Eurozone Monetary Policy


ECB adopts forward guidance, commits to low rates for extended period of time

At its 4 July policy meeting, the European Central Bank (ECB) kept the refinancing rate unchanged at a record low of 0.50%, in a decision expected by the market. In addition, for the first time in its history, the ECB provided an indication regarding the path of policy rate setting in the future. According to the statement accompanying the monetary policy decision, "the Governing Council expects the key ECB interest rates to remain at present or lower levels for an extended period of time". A communication strategy of this type, commonly known as "forward guidance", had been previously adopted by other central banks - most notably by the Federal Reserve between 2008 and 2011 - but represents a novelty for the ECB. Time and again, in previous monetary policy decisions and public statements, European monetary authorities had explicitly ruled out pre-commitment to a given level of interest rates.

The decision comes on the back of a broadly unchanged assessment regarding the economic outlook. The ECB sees economic activity stabilizing and recovering over the course of the year, "albeit at a subdued pace". In addition, monetary authorities consider that the balance of risks remains tilted to the downside, as tightening conditions and uncertainty in the global financial markets "have the potential to negatively affect economic conditions". Regarding the outlook for price developments, the ECB expects inflation to remain subdued over the medium term and maintains the view that risks are on balance.

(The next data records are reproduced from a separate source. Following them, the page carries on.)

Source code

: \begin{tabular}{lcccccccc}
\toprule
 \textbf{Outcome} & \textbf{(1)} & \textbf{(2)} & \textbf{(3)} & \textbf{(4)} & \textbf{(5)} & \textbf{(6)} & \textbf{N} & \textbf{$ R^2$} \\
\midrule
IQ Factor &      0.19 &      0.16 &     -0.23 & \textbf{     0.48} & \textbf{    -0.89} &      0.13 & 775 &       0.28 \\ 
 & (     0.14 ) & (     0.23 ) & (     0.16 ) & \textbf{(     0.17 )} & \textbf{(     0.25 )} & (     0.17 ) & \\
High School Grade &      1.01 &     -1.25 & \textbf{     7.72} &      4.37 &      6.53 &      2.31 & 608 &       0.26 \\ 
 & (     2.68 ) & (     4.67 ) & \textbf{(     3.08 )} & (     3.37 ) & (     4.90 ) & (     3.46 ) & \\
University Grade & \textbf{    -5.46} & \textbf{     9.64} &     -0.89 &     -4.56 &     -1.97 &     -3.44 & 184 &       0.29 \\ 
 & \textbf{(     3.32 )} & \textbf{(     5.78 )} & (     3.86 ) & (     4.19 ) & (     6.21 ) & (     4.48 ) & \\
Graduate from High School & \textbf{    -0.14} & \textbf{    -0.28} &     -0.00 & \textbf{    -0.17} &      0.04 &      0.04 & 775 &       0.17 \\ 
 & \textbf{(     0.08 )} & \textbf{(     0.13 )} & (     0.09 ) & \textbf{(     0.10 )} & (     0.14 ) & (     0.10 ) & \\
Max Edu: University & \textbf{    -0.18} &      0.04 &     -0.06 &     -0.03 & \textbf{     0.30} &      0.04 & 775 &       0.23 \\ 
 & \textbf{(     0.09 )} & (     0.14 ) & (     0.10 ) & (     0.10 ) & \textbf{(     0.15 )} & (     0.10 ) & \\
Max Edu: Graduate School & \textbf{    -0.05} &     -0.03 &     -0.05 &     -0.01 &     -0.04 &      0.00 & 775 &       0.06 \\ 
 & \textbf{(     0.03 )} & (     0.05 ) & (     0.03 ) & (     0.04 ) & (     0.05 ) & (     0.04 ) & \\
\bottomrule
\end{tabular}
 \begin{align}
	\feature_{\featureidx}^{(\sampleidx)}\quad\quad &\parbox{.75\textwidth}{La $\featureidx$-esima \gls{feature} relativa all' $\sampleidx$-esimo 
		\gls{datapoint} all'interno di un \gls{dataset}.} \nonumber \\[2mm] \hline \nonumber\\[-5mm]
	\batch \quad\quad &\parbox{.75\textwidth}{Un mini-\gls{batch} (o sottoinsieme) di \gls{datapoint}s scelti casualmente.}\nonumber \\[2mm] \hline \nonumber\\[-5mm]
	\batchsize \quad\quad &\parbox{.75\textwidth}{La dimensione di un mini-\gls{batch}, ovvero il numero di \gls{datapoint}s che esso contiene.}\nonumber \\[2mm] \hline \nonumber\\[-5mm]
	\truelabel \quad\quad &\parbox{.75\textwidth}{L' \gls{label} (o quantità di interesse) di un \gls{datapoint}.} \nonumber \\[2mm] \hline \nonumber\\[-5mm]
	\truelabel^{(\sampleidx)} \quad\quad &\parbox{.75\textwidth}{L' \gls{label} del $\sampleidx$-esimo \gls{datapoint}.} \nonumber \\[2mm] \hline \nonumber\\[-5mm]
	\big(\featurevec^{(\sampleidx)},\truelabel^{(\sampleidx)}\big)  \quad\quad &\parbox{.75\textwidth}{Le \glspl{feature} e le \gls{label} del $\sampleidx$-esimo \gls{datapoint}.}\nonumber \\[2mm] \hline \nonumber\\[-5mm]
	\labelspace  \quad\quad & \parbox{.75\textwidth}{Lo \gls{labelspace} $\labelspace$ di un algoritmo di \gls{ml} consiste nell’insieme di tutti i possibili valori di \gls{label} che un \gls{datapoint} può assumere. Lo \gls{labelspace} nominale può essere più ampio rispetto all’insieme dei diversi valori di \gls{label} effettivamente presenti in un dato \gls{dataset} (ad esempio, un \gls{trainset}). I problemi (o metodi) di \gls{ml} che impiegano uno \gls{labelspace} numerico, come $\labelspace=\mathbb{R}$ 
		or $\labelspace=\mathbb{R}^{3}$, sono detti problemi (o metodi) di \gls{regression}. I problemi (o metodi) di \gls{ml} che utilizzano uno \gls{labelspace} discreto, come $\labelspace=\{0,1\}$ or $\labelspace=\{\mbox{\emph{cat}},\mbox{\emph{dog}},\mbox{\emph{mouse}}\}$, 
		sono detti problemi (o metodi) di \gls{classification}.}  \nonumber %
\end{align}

With the adoption of forward guidance, the ECB aims to strengthen the impact of its already accommodative policy stance. By providing an indication about the prevailing policy stance in the future, European monetary authorities expect to put downward pressure on longer term interest rates, thereby lowering the cost of credit for households and businesses. In addition, in the press conference following the monetary policy announcement, ECB President Mario Draghi clarified that the pre-commitment to keep interest rates at "present or lower levels" applies to all relevant policy rates, thus implying that the door remains open for the adoption of a negative deposit rate in the future.

Against this backdrop, FocusEconomics panellists expect the policy rate to end 2013 at 0.45% and 2014 at 0.48%.